アーティクル
「第9回東アジア四大学フォーラム東京会議2007報告」原和之(『教養学部報』508号、2008年1月9日付)
「教育について語ること」から「教育すること」へ / 原 和之(学部長室/地域文化研究専攻/仏語)
駒場にいてありがたいと思うことの一つに、周囲で教育研究に関する国際的なイベントがひっきりなしに
行われているということがある。試みに学部サイトのトップページをごらんいただければ、「イベント」
欄に外国からのゲストを招いた講演会やシンポジウムのお知らせが、いつも何かしら掲載されていることを
確認していただけるだろう。学生の皆さんには是非、ちょっと野次馬根性を出して、こうしたイベントを
のぞいてみていただきたい。そこには「外国語を学ぶことが何の役に立つのか」という問いへの、この上なく
具体的な答えがみつかるはずだ。
さて11月はじめのある時期、このスペースを席巻していたのが「ベセトハ(BESETOHA)」、いわゆる
「東アジア四大学フォーラム」関連のさまざまなイベントだった。「ベセトハ」とは耳慣れない呼称だが、
これは北京大学、ソウル大学校、東京大学、ベトナム国家大学ハノイ校の四大学の所在地、Beijing, Seoul,
Tokyo, Hanoi のそれぞれ最初の二文字をとったもの。
1999年に始まったこのフォーラムは、東アジアにおける共同の教養教育の構築を目指した国際会議で、
毎年各大学で順番に開催されてきた。すでにここまで二回りして九年目の今年、記念すべき三巡目の初回主催校を
つとめる栄誉を担ったのが、ここ駒場であったというわけだ。
「文化の多様性と環境教育」をテーマに掲げて開催された今回のフォーラムは、11月10日(土)夕方に各大学の
代表を迎えて行われたレセプションに始まり、さまざまなセッションや講演が11月12日(月)午後まで行われた。

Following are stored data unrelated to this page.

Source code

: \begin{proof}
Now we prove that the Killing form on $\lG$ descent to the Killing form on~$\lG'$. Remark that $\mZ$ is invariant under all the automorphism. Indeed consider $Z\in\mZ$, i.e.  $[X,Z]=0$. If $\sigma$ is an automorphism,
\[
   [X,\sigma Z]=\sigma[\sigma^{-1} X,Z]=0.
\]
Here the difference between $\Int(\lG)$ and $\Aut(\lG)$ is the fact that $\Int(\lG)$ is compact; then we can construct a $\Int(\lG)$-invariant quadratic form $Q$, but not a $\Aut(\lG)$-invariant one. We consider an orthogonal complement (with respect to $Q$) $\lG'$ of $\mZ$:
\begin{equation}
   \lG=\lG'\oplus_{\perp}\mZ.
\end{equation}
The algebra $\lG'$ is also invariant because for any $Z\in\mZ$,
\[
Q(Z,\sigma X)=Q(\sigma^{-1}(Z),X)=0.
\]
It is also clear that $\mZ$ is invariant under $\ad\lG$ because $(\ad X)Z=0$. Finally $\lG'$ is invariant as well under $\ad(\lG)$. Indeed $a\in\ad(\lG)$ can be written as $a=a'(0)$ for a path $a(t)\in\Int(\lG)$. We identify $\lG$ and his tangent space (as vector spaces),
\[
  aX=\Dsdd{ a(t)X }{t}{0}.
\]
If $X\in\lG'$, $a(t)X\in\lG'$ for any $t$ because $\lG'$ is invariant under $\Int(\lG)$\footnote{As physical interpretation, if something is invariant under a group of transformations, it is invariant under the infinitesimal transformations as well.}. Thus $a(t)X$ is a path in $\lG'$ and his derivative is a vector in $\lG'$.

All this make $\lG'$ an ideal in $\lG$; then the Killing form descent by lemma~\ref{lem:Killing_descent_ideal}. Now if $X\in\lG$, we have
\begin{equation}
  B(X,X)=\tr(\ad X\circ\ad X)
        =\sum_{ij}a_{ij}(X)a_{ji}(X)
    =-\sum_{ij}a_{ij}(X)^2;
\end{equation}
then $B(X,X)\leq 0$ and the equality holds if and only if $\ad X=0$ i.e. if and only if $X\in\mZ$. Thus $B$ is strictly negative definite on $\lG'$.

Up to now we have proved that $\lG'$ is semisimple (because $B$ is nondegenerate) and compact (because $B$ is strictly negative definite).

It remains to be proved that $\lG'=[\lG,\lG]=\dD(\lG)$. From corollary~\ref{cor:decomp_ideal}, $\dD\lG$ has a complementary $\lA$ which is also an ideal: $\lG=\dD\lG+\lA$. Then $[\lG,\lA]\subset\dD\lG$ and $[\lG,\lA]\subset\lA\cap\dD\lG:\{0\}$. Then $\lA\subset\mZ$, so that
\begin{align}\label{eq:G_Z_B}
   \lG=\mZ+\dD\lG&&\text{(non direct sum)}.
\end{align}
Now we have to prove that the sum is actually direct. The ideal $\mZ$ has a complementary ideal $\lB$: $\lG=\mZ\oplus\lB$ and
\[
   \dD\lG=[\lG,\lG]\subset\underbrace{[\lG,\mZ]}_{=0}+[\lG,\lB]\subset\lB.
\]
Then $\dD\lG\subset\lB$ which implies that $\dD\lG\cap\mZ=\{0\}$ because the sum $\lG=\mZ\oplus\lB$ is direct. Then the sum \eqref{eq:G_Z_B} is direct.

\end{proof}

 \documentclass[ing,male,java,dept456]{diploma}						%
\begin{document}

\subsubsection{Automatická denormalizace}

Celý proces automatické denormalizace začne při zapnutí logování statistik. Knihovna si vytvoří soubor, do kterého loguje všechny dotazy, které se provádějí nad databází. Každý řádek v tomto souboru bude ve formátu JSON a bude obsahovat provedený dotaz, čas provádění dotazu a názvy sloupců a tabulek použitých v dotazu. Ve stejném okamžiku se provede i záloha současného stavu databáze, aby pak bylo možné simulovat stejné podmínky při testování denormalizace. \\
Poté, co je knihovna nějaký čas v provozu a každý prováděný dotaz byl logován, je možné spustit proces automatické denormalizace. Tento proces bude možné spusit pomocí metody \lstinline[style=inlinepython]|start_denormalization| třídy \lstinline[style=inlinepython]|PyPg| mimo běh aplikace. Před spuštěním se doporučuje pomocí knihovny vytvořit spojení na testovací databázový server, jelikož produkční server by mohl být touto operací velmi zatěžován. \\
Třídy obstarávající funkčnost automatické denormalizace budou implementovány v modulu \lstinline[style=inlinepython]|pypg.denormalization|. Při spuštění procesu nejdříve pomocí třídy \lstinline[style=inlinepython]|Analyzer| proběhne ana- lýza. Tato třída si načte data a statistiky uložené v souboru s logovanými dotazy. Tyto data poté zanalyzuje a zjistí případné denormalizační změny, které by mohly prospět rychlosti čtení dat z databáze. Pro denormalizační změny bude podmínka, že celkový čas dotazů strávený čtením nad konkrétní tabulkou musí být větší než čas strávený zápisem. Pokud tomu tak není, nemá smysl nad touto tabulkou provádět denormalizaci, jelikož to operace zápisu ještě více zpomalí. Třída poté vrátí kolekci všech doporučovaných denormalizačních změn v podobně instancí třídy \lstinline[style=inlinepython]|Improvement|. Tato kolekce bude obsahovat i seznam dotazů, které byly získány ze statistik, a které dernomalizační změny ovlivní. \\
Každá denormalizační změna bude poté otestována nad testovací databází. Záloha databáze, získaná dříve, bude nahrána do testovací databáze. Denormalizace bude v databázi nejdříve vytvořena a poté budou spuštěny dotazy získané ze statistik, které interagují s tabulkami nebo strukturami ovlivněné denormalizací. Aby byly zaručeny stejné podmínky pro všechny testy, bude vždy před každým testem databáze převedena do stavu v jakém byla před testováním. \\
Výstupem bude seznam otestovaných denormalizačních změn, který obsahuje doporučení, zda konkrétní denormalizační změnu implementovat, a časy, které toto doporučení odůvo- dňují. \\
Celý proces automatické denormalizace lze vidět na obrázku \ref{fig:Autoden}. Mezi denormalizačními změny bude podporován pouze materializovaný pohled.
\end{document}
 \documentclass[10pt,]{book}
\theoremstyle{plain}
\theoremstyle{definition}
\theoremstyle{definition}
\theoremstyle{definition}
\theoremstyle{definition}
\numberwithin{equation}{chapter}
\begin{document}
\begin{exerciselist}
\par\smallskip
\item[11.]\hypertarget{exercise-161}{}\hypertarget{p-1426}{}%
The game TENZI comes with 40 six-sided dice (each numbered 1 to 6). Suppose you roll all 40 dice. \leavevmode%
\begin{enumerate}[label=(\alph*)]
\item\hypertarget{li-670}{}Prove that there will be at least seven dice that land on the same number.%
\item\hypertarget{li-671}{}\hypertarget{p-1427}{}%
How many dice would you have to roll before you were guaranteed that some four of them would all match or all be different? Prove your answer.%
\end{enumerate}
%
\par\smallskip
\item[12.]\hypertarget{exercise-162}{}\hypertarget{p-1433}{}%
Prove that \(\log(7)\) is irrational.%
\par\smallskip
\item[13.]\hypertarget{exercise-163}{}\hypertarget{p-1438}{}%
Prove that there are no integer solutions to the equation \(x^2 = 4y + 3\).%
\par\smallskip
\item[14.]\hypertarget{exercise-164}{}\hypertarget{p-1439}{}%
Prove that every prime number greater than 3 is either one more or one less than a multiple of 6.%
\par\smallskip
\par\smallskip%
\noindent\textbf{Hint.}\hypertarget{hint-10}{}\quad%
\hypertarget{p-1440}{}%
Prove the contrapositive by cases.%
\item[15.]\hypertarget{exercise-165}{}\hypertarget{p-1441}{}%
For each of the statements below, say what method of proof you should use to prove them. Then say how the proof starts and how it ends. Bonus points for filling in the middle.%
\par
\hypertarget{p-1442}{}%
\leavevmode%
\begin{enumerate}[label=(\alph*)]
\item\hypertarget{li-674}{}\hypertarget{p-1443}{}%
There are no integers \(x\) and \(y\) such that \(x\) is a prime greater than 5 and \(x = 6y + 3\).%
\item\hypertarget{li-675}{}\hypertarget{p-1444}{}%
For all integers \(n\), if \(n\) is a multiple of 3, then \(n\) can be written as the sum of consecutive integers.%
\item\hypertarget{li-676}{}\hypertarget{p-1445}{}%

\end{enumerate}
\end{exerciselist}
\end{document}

セッションのなかには平行して開催されたものもあって、全部には参加できなかったのが残念ではあったけれども、
講演やセッションでの発言に触れ、また運営に関わった先生方の話を聞くなかで、このフォーラムの枠で行われる交流が、
新しいステージに入りつつあることは実感できたように思う。
11日の午前、「学生交流と東アジア四大学フォーラム」という総題のもと行なわれた各学長の基調講演のなかで小宮山総長は、
このフォーラムがはじめ教養教育のありかたについて議論するセッションのみから構成されていたのが、やがてサステイナビリティ
についてのセッションが加わり、さらに学生への講義や学生たちによる交流セッションも行なわれるようになるなど、
年々進化を遂げてきた過程を振り返っていた。
この過程は、このフォーラムが東アジアにおける共同の教養教育について議論する場所から、そうした教養教育を実際に行なう場所へと
――あるいはすくなくともそのモデルを模索する場所へと――変容しつつある過程として理解することができる。
そして今回のフォーラムの構成そのものが、こうした移行を反映しているということができるだろう。
学生交流の必要性を確認した基調講演に続いて行なわれた11日午後のセッション「文化の多様性と古典教育」と「サステイナビリティと
環境教育」ではまさに教育のあり方が問題になったのに対して、12日のセッションでは、四大学間での共同の教育のインフラとして
おそらくもっとも現実的であると思われるインターネットを用いた遠隔授業の可能性が、技術的問題も含めて綿密に検討された一方で、
各大学から集まった学生に対して実際に環境問題に関する講義が行なわれ(「東アジアにおける伝統と環境問題」)、また環境問題をめぐって
学生たちが発表・討論する学生パネル(「環境対策と東アジア:環境問題に東アジアの伝統をどう生かしていくか」)も組織された。
こうして具体化の局面に入った「共同の教養教育」がさまざまな課題に直面するであろうことは、今回のフォーラムでなされた個別的な提案を
めぐる、時として緊張をはらんだ議論からも予感されたが、同時に参加した学生たちが交流や議論において見せてくれた積極性は、そうした課題も
やがては解決されるだろうと期待させるに十分なものだったように思う。あるいは開催形態そのものも徐々に変わってゆくのかもしれないが、いずれに
しても駒場と縁の深いこのフォーラムの活動に、今後も注目してゆきたい。